Does boost atomic reference counting example contain a bug?

Question

I'm referring to this example. The authors use memory_order_release to decrement the counter. And they even state in the discussion section that using memory_order_acq_rel instead would be excessive. But wouldn't the following scenario in theory lead to that x is never deleted?

• we have two threads on different CPUs
• each of them owns an instance of a shared pointer, both pointers share ownership over the same control block, no other pointers referring that block exist
• each thread has the counter in its cache and the counter is 2 for both of them
• the first thread destroys its pointer, the counter in this thread now is 1
• the second thread destroys its pointer, however cache invalidation signal from the first thread may still be queued, so it decrements the value from its own cache and gets 1
• both threads didn't delete x, but there are no shared pointers sharing our control block => memory leak

The code sample from the link:

#include <boost/intrusive_ptr.hpp>
#include <boost/atomic.hpp>

class X {
public:
  typedef boost::intrusive_ptr<X> pointer;
  X() : refcount_(0) {}

private:
  mutable boost::atomic<int> refcount_;
  friend void intrusive_ptr_add_ref(const X * x)
  {
    x->refcount_.fetch_add(1, boost::memory_order_relaxed);
  }
  friend void intrusive_ptr_release(const X * x)
  {
    if (x->refcount_.fetch_sub(1, boost::memory_order_release) == 1) {
      boost::atomic_thread_fence(boost::memory_order_acquire);
      delete x;
    }
  }
};

The quote from discussion section:

It would be possible to use memory_order_acq_rel for the fetch_sub operation, but this results in unneeded "acquire" operations when the reference counter does not yet reach zero and may impose a performance penalty.

Answer 1

All modifications of a single atomic variable happen in a global modification order. It is not possible for two threads to disagree about this order.

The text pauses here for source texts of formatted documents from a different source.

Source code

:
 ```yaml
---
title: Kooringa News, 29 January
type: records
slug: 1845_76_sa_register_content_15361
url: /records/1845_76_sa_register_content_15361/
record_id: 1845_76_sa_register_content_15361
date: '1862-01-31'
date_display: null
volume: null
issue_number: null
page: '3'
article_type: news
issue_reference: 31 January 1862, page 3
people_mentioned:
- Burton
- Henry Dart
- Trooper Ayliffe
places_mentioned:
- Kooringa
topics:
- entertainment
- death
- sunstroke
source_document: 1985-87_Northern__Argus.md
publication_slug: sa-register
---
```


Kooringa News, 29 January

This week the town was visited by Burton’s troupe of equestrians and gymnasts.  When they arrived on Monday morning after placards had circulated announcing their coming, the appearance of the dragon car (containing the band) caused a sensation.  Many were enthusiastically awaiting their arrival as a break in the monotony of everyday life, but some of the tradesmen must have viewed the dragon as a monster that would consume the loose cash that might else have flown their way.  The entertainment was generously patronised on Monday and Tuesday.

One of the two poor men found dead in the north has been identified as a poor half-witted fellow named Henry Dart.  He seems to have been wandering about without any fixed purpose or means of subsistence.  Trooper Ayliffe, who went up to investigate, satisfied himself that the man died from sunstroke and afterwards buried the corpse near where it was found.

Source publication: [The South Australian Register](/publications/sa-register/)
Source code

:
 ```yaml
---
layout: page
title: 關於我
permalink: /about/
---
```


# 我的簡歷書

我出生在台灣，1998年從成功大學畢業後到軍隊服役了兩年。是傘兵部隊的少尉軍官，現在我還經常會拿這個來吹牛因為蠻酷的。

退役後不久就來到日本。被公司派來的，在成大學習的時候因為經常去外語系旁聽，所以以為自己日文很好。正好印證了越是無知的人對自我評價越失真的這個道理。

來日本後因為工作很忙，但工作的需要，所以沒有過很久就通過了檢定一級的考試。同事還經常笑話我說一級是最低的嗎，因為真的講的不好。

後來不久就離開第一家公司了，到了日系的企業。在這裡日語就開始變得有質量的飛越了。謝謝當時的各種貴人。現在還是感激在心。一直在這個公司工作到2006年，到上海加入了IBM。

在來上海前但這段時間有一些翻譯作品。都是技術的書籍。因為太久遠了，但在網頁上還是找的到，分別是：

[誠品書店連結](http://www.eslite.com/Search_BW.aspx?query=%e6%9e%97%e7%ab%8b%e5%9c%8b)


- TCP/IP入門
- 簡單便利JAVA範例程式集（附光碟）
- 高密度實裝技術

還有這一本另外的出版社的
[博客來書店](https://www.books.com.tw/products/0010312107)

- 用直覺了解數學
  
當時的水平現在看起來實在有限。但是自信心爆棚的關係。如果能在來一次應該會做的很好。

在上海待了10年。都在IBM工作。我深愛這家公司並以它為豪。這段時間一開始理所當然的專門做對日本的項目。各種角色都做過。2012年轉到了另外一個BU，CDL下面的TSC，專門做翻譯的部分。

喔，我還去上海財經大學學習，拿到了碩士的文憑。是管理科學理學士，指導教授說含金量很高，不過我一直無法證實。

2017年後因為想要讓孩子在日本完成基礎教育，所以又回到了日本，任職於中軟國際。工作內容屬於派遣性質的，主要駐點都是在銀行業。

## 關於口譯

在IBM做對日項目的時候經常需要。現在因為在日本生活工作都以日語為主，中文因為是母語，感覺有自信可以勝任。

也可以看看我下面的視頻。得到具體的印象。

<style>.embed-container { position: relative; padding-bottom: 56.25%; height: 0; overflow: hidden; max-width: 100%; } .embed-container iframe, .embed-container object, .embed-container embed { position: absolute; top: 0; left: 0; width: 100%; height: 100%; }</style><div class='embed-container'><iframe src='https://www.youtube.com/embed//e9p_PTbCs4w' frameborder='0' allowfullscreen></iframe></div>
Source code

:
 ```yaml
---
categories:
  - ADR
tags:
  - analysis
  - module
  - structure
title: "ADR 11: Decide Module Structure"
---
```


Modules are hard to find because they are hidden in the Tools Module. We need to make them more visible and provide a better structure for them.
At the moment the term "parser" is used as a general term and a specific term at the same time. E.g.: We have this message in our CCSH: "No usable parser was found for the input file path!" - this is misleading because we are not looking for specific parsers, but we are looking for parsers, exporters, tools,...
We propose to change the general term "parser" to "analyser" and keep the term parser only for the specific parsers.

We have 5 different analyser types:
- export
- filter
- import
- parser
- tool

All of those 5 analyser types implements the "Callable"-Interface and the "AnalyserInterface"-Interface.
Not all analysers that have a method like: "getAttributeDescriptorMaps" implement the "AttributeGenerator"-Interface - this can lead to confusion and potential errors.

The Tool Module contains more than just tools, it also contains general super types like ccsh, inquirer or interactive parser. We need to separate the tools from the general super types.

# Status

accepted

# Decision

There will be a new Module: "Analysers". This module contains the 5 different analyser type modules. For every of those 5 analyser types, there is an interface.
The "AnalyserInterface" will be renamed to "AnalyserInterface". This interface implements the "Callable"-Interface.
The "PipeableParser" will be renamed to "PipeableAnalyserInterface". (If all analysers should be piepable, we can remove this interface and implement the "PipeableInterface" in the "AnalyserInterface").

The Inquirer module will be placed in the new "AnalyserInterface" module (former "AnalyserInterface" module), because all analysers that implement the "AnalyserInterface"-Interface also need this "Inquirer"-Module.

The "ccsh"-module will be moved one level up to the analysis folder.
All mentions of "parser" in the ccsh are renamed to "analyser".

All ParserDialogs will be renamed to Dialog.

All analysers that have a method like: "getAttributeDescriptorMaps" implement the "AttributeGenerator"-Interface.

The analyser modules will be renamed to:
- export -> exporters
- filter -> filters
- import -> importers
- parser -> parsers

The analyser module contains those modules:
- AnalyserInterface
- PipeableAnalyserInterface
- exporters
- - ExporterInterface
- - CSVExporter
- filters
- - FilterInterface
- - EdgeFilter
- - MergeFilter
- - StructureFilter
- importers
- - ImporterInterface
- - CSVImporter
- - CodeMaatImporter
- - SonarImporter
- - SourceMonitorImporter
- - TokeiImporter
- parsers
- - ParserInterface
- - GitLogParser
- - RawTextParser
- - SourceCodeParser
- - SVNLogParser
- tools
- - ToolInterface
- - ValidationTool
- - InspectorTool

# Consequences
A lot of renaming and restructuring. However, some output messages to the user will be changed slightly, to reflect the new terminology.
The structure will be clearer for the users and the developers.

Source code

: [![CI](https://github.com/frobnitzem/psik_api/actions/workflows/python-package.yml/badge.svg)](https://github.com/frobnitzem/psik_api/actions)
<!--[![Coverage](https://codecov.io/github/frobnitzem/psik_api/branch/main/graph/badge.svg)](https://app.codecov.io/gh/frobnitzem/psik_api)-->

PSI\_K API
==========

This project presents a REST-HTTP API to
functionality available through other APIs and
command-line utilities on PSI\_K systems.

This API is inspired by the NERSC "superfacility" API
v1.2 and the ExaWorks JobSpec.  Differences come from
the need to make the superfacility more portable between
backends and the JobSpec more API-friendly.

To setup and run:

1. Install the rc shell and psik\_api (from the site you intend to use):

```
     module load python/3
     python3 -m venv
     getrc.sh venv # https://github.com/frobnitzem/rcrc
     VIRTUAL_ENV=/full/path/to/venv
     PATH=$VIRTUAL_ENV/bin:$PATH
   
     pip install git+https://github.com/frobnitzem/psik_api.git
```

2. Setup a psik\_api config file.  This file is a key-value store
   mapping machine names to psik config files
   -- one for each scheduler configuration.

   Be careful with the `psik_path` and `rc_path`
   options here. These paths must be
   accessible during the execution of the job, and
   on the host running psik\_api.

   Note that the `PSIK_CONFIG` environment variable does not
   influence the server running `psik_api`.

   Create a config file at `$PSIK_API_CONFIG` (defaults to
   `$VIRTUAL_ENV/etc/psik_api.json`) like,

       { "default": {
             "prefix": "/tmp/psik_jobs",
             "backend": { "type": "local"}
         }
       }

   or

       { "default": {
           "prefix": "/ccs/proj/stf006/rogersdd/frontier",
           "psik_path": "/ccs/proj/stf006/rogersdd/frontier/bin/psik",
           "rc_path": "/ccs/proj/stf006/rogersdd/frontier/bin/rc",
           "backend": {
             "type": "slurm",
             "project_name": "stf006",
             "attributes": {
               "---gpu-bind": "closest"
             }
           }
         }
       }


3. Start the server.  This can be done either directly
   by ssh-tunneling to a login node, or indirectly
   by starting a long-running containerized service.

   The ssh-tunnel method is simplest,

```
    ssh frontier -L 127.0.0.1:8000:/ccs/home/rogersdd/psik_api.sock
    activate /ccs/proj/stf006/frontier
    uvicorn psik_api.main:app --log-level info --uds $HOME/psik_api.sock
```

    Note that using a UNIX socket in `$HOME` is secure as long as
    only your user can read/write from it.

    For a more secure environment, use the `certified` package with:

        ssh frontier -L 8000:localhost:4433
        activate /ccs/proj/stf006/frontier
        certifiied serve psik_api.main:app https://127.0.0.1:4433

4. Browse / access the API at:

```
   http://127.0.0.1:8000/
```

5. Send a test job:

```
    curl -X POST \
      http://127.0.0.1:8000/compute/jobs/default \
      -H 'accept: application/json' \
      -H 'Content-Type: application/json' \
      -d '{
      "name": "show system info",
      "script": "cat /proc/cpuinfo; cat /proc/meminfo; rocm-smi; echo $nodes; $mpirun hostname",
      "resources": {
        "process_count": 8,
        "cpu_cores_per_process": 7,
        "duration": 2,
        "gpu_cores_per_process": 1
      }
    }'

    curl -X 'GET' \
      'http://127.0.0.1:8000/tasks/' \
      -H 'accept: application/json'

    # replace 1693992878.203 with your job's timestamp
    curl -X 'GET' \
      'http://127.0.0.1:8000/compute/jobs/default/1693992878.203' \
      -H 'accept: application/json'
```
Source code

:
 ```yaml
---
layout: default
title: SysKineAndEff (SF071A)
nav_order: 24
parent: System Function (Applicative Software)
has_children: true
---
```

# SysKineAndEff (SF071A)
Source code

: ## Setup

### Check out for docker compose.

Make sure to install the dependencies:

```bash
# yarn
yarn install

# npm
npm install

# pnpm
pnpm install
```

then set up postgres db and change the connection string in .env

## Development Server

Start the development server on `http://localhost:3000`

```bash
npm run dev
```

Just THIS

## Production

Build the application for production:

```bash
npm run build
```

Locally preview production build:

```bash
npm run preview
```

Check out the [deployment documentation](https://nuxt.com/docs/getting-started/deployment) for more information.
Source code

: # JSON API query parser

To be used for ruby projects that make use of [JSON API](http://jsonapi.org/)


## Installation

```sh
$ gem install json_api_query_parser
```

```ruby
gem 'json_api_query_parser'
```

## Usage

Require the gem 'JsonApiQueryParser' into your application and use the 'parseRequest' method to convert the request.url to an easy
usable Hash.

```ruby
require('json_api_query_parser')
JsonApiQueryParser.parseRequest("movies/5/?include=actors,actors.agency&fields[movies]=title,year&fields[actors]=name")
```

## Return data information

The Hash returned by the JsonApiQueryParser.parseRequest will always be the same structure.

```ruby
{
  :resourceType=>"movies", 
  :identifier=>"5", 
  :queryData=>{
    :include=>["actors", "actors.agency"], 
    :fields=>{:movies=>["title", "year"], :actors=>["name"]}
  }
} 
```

The fetch_sub operation is an atomic read-modify-write operation and is required to always read the value of the atomic variable immediately before the modification from the same operation in the modification order.

So it is not possible for the second thread to read 2 when the first thread's fetch_sub was first in the modification order. The implementation must assure that such a cache incoherence cannot happen, if necessary with the help of locks if the hardware doesn't support this atomic access natively. (That is what the is_lock_free and is_always_lock_free members of the atomic are there to check for.)

This is all independent of the memory orders of the operations. These matter only for access to other memory locations than the atomic variable itself.